Court appointed pants

Jeff Hunt
5 min readJan 19, 2021

When about to stand before a judge, as Milo was, there’s a certain urge to get your story straight. Milo focused: His legal problems had seemingly begun with the cat he had gotten for his girlfriend. At best, he was an innocent man. A man involved in a misleading series of unfortunate events linked with shocking coincidence.

This day in court had been set in motion by a simple traffic ticket. Milo had been pulled over on his way to the pound for having an out of date inspection sticker, which was actually a fresh one, but the inspector had neglected to punch a hole out of it to show the next month the inspection was due. So when he was cited Milo had simply noted the court date on the ticket, deciding he would represent himself in this small matter, simply going there and explaining.

There was a reason after all he had not noticed the inspector’s gaff. When Milo had gotten out of the car that day, he had left a grapefruit behind that he planned to eat later. After the inspector returned the car to him, supposedly street-legal now, Milo had gotten in and looked down at the passenger seat where the inspector had seat-belted the grapefruit. Milo had looked strangely at the inspector and driven off quickly. The grapefruit was part of his defense. Open and shut case.

But as luck would have it, the day after he got the cat he was pulled over for a broken headlight and got another ticket, and that oh by the way he smelled like marijuana, but that was, he explained, actually his natural scent. He was cleared of this second charge after watching from the backseat of a police cruiser while some high school graduates with a minor in violating the Constitution rifled through his car, then let some local dog into it as well, but now he had two moving violations.

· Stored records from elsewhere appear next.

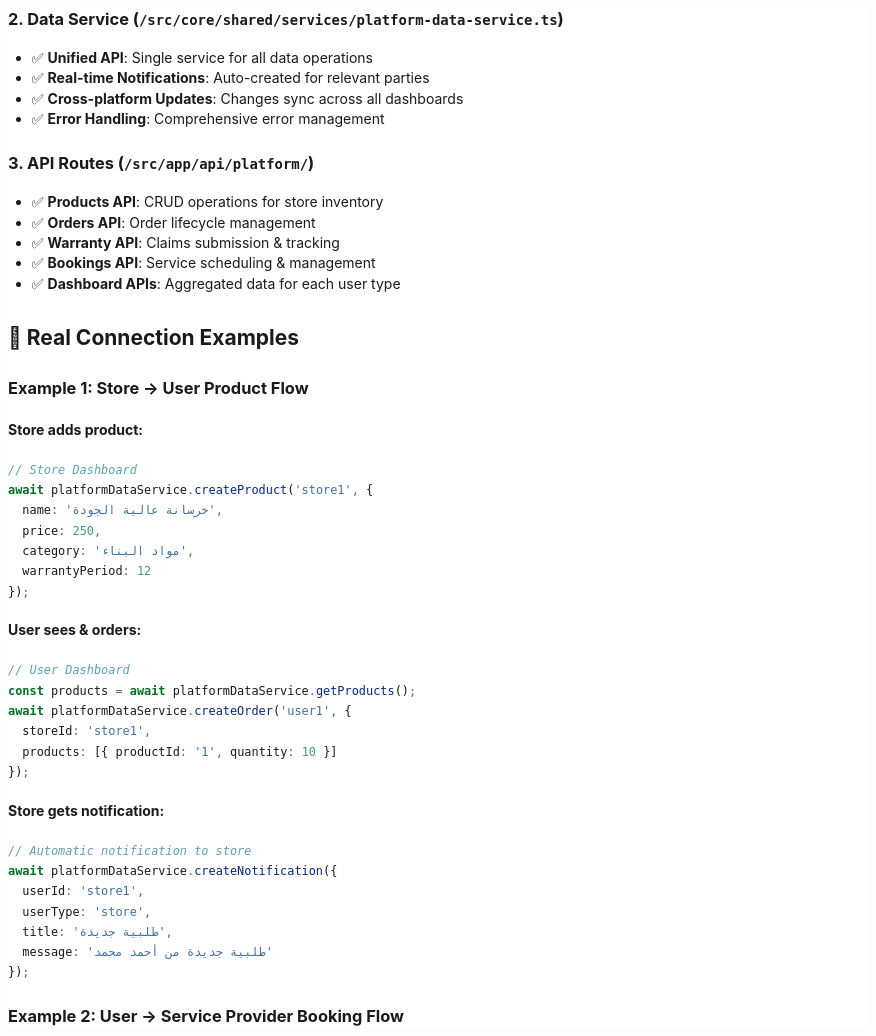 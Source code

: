 ### **2. Data Service (`/src/core/shared/services/platform-data-service.ts`)**
- ✅ **Unified API**: Single service for all data operations
- ✅ **Real-time Notifications**: Auto-created for relevant parties
- ✅ **Cross-platform Updates**: Changes sync across all dashboards
- ✅ **Error Handling**: Comprehensive error management

### **3. API Routes (`/src/app/api/platform/`)**
- ✅ **Products API**: CRUD operations for store inventory
- ✅ **Orders API**: Order lifecycle management
- ✅ **Warranty API**: Claims submission & tracking
- ✅ **Bookings API**: Service scheduling & management
- ✅ **Dashboard APIs**: Aggregated data for each user type

## 🎯 Real Connection Examples

### **Example 1: Store → User Product Flow**

#### **Store adds product:**
```typescript
// Store Dashboard
await platformDataService.createProduct('store1', {
  name: 'خرسانة عالية الجودة',
  price: 250,
  category: 'مواد البناء',
  warrantyPeriod: 12
});
```

#### **User sees & orders:**
```typescript
// User Dashboard  
const products = await platformDataService.getProducts();
await platformDataService.createOrder('user1', {
  storeId: 'store1',
  products: [{ productId: '1', quantity: 10 }]
});
```

#### **Store gets notification:**
```typescript
// Automatic notification to store
await platformDataService.createNotification({
  userId: 'store1',
  userType: 'store',
  title: 'طلبية جديدة',
  message: 'طلبية جديدة من أحمد محمد'
});
```

### **Example 2: User → Service Provider Booking Flow**

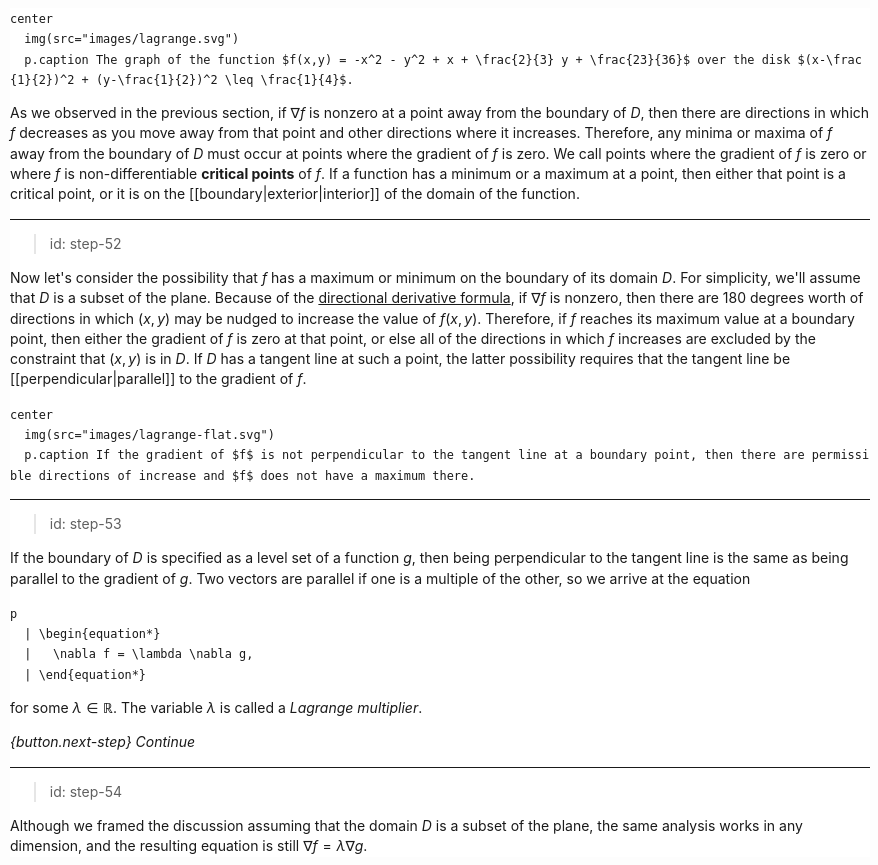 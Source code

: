     center
      img(src="images/lagrange.svg")
      p.caption The graph of the function $f(x,y) = -x^2 - y^2 + x + \frac{2}{3} y + \frac{23}{36}$ over the disk $(x-\frac{1}{2})^2 + (y-\frac{1}{2})^2 \leq \frac{1}{4}$.

<p></p>

As we observed in the previous section, if $\nabla f$ is nonzero at a point away from the boundary of $D$, then there are directions in which $f$ decreases as you move away from that point and other directions where it increases. Therefore, any minima or maxima of $f$ away from the boundary of $D$ must occur at points where the gradient of $f$ is zero. We call points where the gradient of $f$ is zero or where $f$ is non-differentiable **critical points** of $f$. If a function has a minimum or a maximum at a point, then either that point is a critical point, or it is on the [[boundary|exterior|interior]] of the domain of the function. 

---
> id: step-52

Now let's consider the possibility that $f$ has a maximum or minimum on the boundary of its domain $D$. For simplicity, we'll assume that $D$ is a subset of the plane. Because of the [directional derivative formula](gloss:directional-derivative), if $\nabla f$ is nonzero, then there are 180 degrees worth of directions in which $(x,y)$ may be nudged to increase the value of $f(x,y)$. Therefore, if $f$ reaches its maximum value at a boundary point, then either the gradient of $f$ is zero at that point, or else all of the directions in which $f$ increases are excluded by the constraint that $(x,y)$ is in $D$. If $D$ has a tangent line at such a point, the latter possibility requires that the tangent line be [[perpendicular|parallel]] to the gradient of $f$. 

    center
      img(src="images/lagrange-flat.svg")
      p.caption If the gradient of $f$ is not perpendicular to the tangent line at a boundary point, then there are permissible directions of increase and $f$ does not have a maximum there. 

---
> id: step-53

<p></p>

If the boundary of $D$ is specified as a level set of a function $g$, then being perpendicular to the tangent line is the same as being parallel to the gradient of $g$. Two vectors are parallel if one is a multiple of the other, so we arrive at the equation 

    p
      | \begin{equation*}
      |   \nabla f = \lambda \nabla g,
      | \end{equation*}

for some $\lambda \in \mathbb{R}$. The variable $\lambda$ is called a *Lagrange multiplier*. 

_{button.next-step} Continue_

---
> id: step-54

Although we framed the discussion assuming that the domain $D$ is a subset of the plane, the same analysis works in any dimension, and the resulting equation is still $\nabla f = \lambda \nabla g$. 
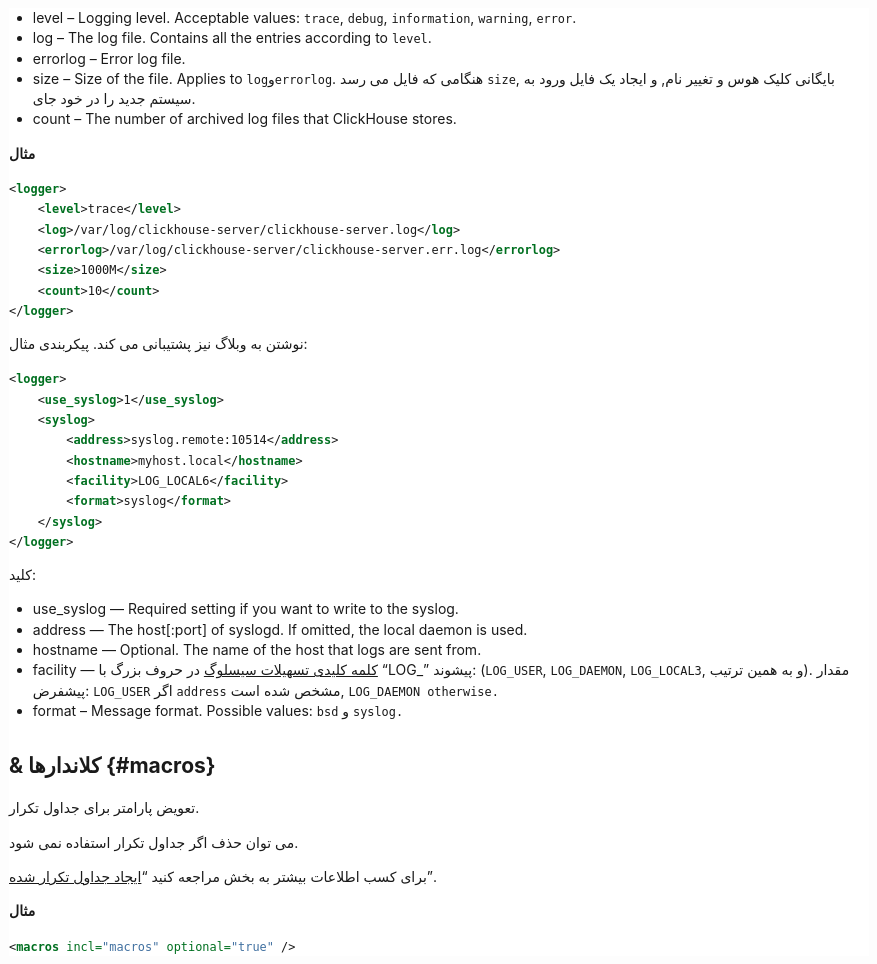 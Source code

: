-   level – Logging level. Acceptable values: `trace`, `debug`, `information`, `warning`, `error`.
-   log – The log file. Contains all the entries according to `level`.
-   errorlog – Error log file.
-   size – Size of the file. Applies to `log`و`errorlog`. هنگامی که فایل می رسد `size`, بایگانی کلیک هوس و تغییر نام, و ایجاد یک فایل ورود به سیستم جدید را در خود جای.
-   count – The number of archived log files that ClickHouse stores.

**مثال**

``` xml
<logger>
    <level>trace</level>
    <log>/var/log/clickhouse-server/clickhouse-server.log</log>
    <errorlog>/var/log/clickhouse-server/clickhouse-server.err.log</errorlog>
    <size>1000M</size>
    <count>10</count>
</logger>
```

نوشتن به وبلاگ نیز پشتیبانی می کند. پیکربندی مثال:

``` xml
<logger>
    <use_syslog>1</use_syslog>
    <syslog>
        <address>syslog.remote:10514</address>
        <hostname>myhost.local</hostname>
        <facility>LOG_LOCAL6</facility>
        <format>syslog</format>
    </syslog>
</logger>
```

کلید:

-   use_syslog — Required setting if you want to write to the syslog.
-   address — The host\[:port\] of syslogd. If omitted, the local daemon is used.
-   hostname — Optional. The name of the host that logs are sent from.
-   facility — [کلمه کلیدی تسهیلات سیسلوگ](https://en.wikipedia.org/wiki/Syslog#Facility) در حروف بزرگ با “LOG_” پیشوند: (`LOG_USER`, `LOG_DAEMON`, `LOG_LOCAL3`, و به همین ترتیب).
    مقدار پیشفرض: `LOG_USER` اگر `address` مشخص شده است, `LOG_DAEMON otherwise.`
-   format – Message format. Possible values: `bsd` و `syslog.`

## & کلاندارها {#macros}

تعویض پارامتر برای جداول تکرار.

می توان حذف اگر جداول تکرار استفاده نمی شود.

برای کسب اطلاعات بیشتر به بخش مراجعه کنید “[ایجاد جداول تکرار شده](../../engines/table-engines/mergetree-family/replication.md)”.

**مثال**

``` xml
<macros incl="macros" optional="true" />
```

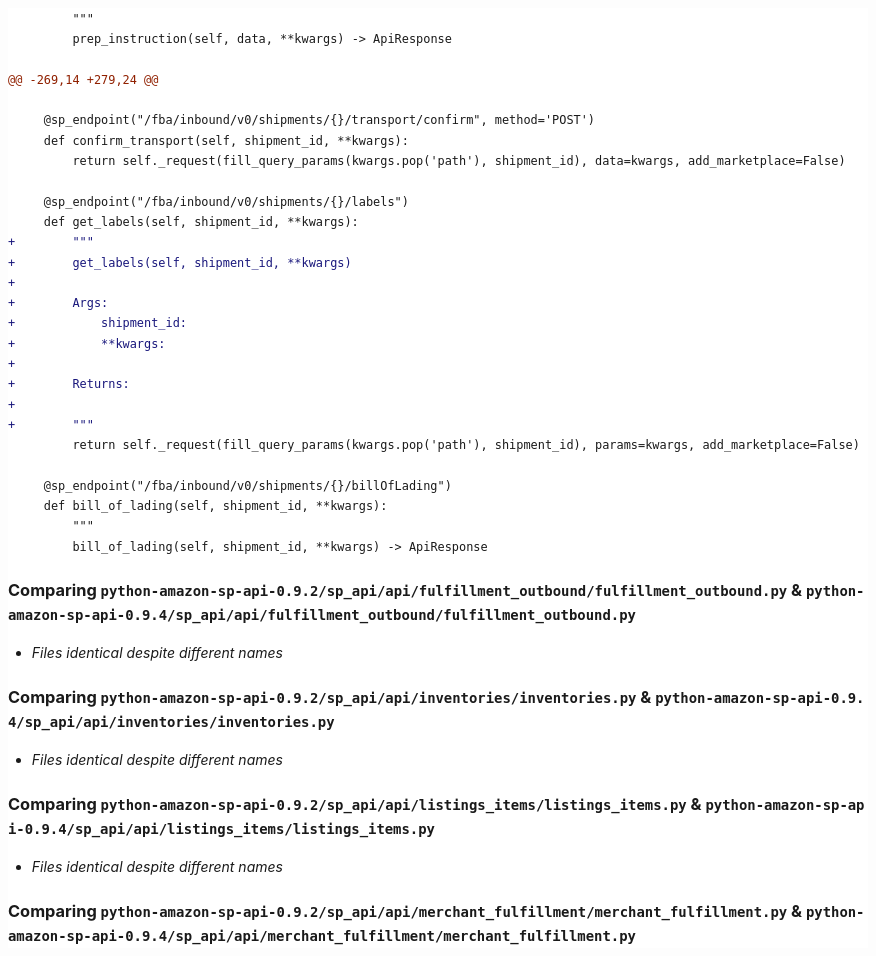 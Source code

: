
 ```diff
         """
         prep_instruction(self, data, **kwargs) -> ApiResponse
 
@@ -269,14 +279,24 @@
 
     @sp_endpoint("/fba/inbound/v0/shipments/{}/transport/confirm", method='POST')
     def confirm_transport(self, shipment_id, **kwargs):
         return self._request(fill_query_params(kwargs.pop('path'), shipment_id), data=kwargs, add_marketplace=False)
 
     @sp_endpoint("/fba/inbound/v0/shipments/{}/labels")
     def get_labels(self, shipment_id, **kwargs):
+        """
+        get_labels(self, shipment_id, **kwargs)
+
+        Args:
+            shipment_id:
+            **kwargs:
+
+        Returns:
+
+        """
         return self._request(fill_query_params(kwargs.pop('path'), shipment_id), params=kwargs, add_marketplace=False)
 
     @sp_endpoint("/fba/inbound/v0/shipments/{}/billOfLading")
     def bill_of_lading(self, shipment_id, **kwargs):
         """
         bill_of_lading(self, shipment_id, **kwargs) -> ApiResponse
```

### Comparing `python-amazon-sp-api-0.9.2/sp_api/api/fulfillment_outbound/fulfillment_outbound.py` & `python-amazon-sp-api-0.9.4/sp_api/api/fulfillment_outbound/fulfillment_outbound.py`

 * *Files identical despite different names*

### Comparing `python-amazon-sp-api-0.9.2/sp_api/api/inventories/inventories.py` & `python-amazon-sp-api-0.9.4/sp_api/api/inventories/inventories.py`

 * *Files identical despite different names*

### Comparing `python-amazon-sp-api-0.9.2/sp_api/api/listings_items/listings_items.py` & `python-amazon-sp-api-0.9.4/sp_api/api/listings_items/listings_items.py`

 * *Files identical despite different names*

### Comparing `python-amazon-sp-api-0.9.2/sp_api/api/merchant_fulfillment/merchant_fulfillment.py` & `python-amazon-sp-api-0.9.4/sp_api/api/merchant_fulfillment/merchant_fulfillment.py`
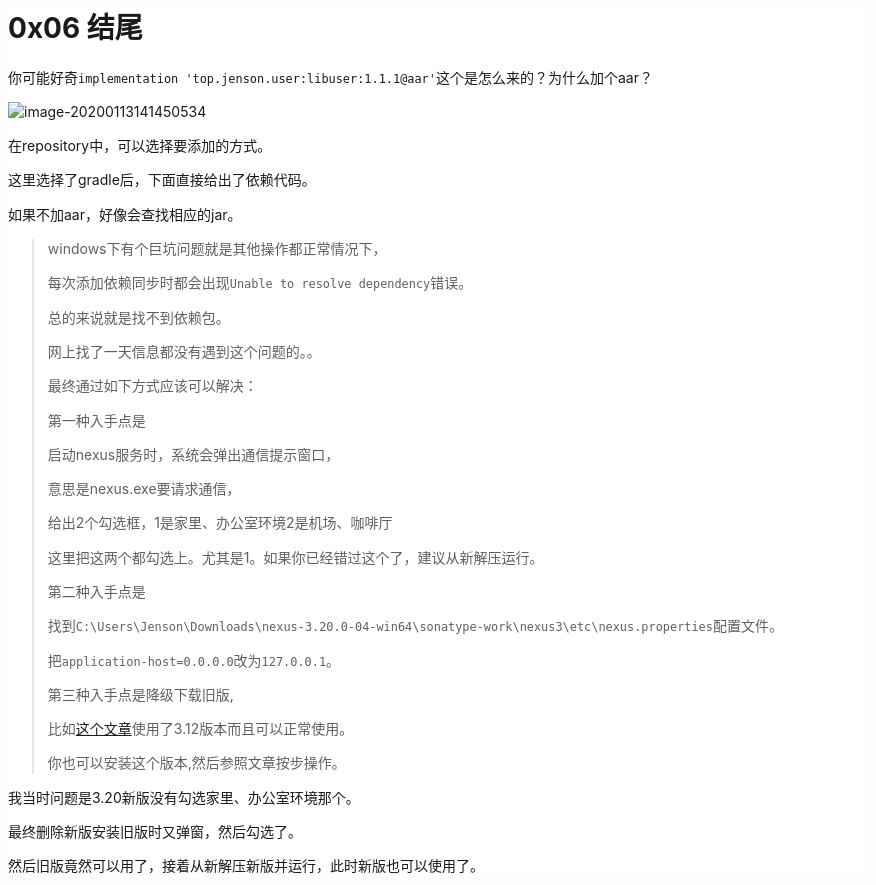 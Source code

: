 



# 0x06 结尾

你可能好奇`implementation 'top.jenson.user:libuser:1.1.1@aar'`这个是怎么来的？为什么加个aar？

![image-20200113141450534](https://jenson-1258324340.cos.ap-beijing.myqcloud.com/image-20200113141450534.png)

在repository中，可以选择要添加的方式。

这里选择了gradle后，下面直接给出了依赖代码。

如果不加aar，好像会查找相应的jar。



> windows下有个巨坑问题就是其他操作都正常情况下，
>
> 每次添加依赖同步时都会出现`Unable to resolve dependency`错误。
>
> 总的来说就是找不到依赖包。
>
> 网上找了一天信息都没有遇到这个问题的。。
>
> 最终通过如下方式应该可以解决：
>
> 第一种入手点是
>
> 启动nexus服务时，系统会弹出通信提示窗口，
>
> 意思是nexus.exe要请求通信，
>
> 给出2个勾选框，1是家里、办公室环境2是机场、咖啡厅
>
> 这里把这两个都勾选上。尤其是1。如果你已经错过这个了，建议从新解压运行。
>
> 第二种入手点是
>
> 找到`C:\Users\Jenson\Downloads\nexus-3.20.0-04-win64\sonatype-work\nexus3\etc\nexus.properties`配置文件。
>
> 把`application-host=0.0.0.0`改为`127.0.0.1`。
>
> 第三种入手点是降级下载旧版,
>
> 比如[这个文章](https://blog.csdn.net/xiaxiayige/article/details/80636091)使用了3.12版本而且可以正常使用。
>
> 你也可以安装这个版本,然后参照文章按步操作。





我当时问题是3.20新版没有勾选家里、办公室环境那个。

最终删除新版安装旧版时又弹窗，然后勾选了。

然后旧版竟然可以用了，接着从新解压新版并运行，此时新版也可以使用了。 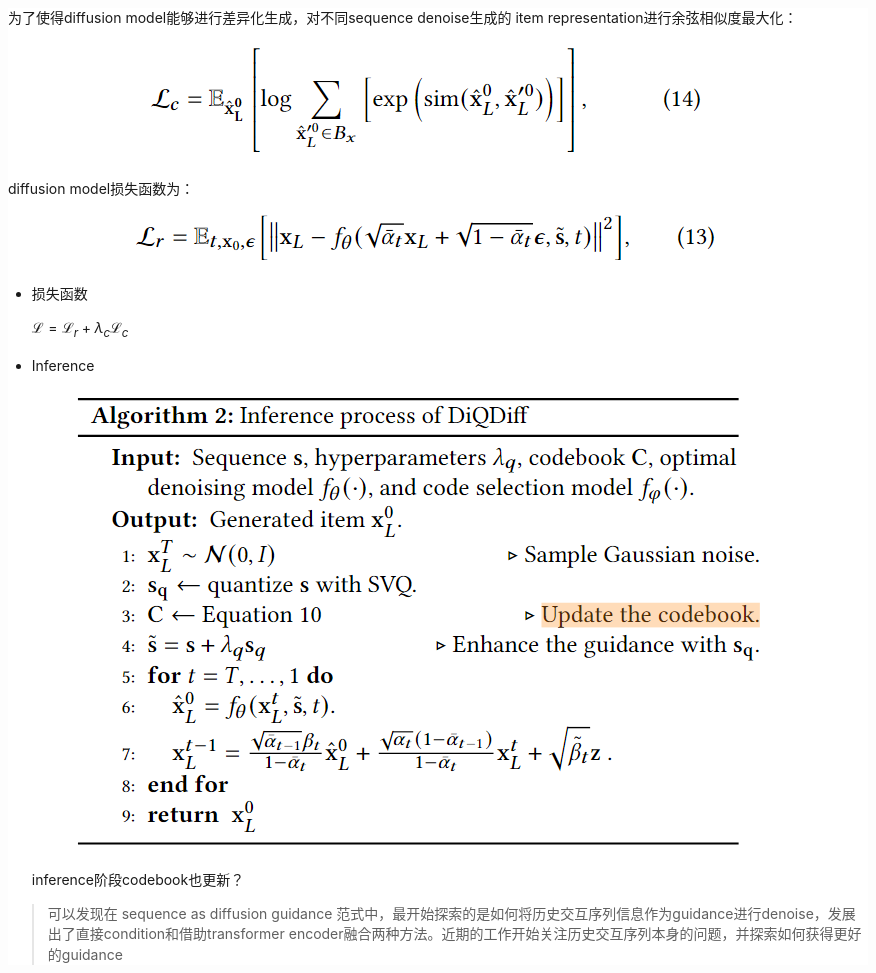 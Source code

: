   为了使得diffusion model能够进行差异化生成，对不同sequence denoise生成的 item representation进行余弦相似度最大化：

  ![image.png](src/image%2029.png)

  diffusion model损失函数为：

  ![image.png](src/image%2030.png)
- 损失函数

  $\mathcal{L}=\mathcal{L}_r+\lambda_c \mathcal{L}_c$
- Inference

  ![image.png](src/image%2031.png)

  inference阶段codebook也更新？

> 可以发现在 sequence as diffusion guidance 范式中，最开始探索的是如何将历史交互序列信息作为guidance进行denoise，发展出了直接condition和借助transformer encoder融合两种方法。近期的工作开始关注历史交互序列本身的问题，并探索如何获得更好的guidance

Quickly followed by a third. He got a call from the pound saying that his new cat had been trapped. The cat was a tuxedo-coated little fellow he had named Mr. Excitement, and Milo first assumed the cat had gotten trapped in a tight spot somewhere. Poor little guy. But when Milo went to pick him up they revealed he had actually been trapped by a neighbor. In a trap.

Milo’s old curmudgeon of a neighbor who built high rise apartments for birds and left mounds of deer corn in the street apparently couldn’t abide cats. He had not only trapped Mr. Excitement, but then sent him up the river. Apparently, and only the pound and the most anal citizens of the town knew this, but there was actually some obscure law that cats have to be on a leash.

Milo was stunned. Then they handed him a ticket for $100. And then he was tazered. Not really, but you get the idea.

Adding insult to injury the girl behind the counter was implying that he was a bad cat owner for not keeping his cat indoors like the pound’s own voluptuous mascot who was slumbering on the counter through fits of sleep apnea. This cow-cat? Milo said. I’m sorry, but we all take a risk when we walk out the door but it’s worth it.

But the point is, he now had a nice little shopping bag of tickets to haul in front of the judge. His originally open and shut case was going to be fouled up by all this. Tell the judge you’re innocent once, OK. Tell him twice and he squints at you. Tell him three times and the bailiff is taking your shoes. Take revenge on a senior citizen and society has forced you to cross the line. Plead grapefruit and well…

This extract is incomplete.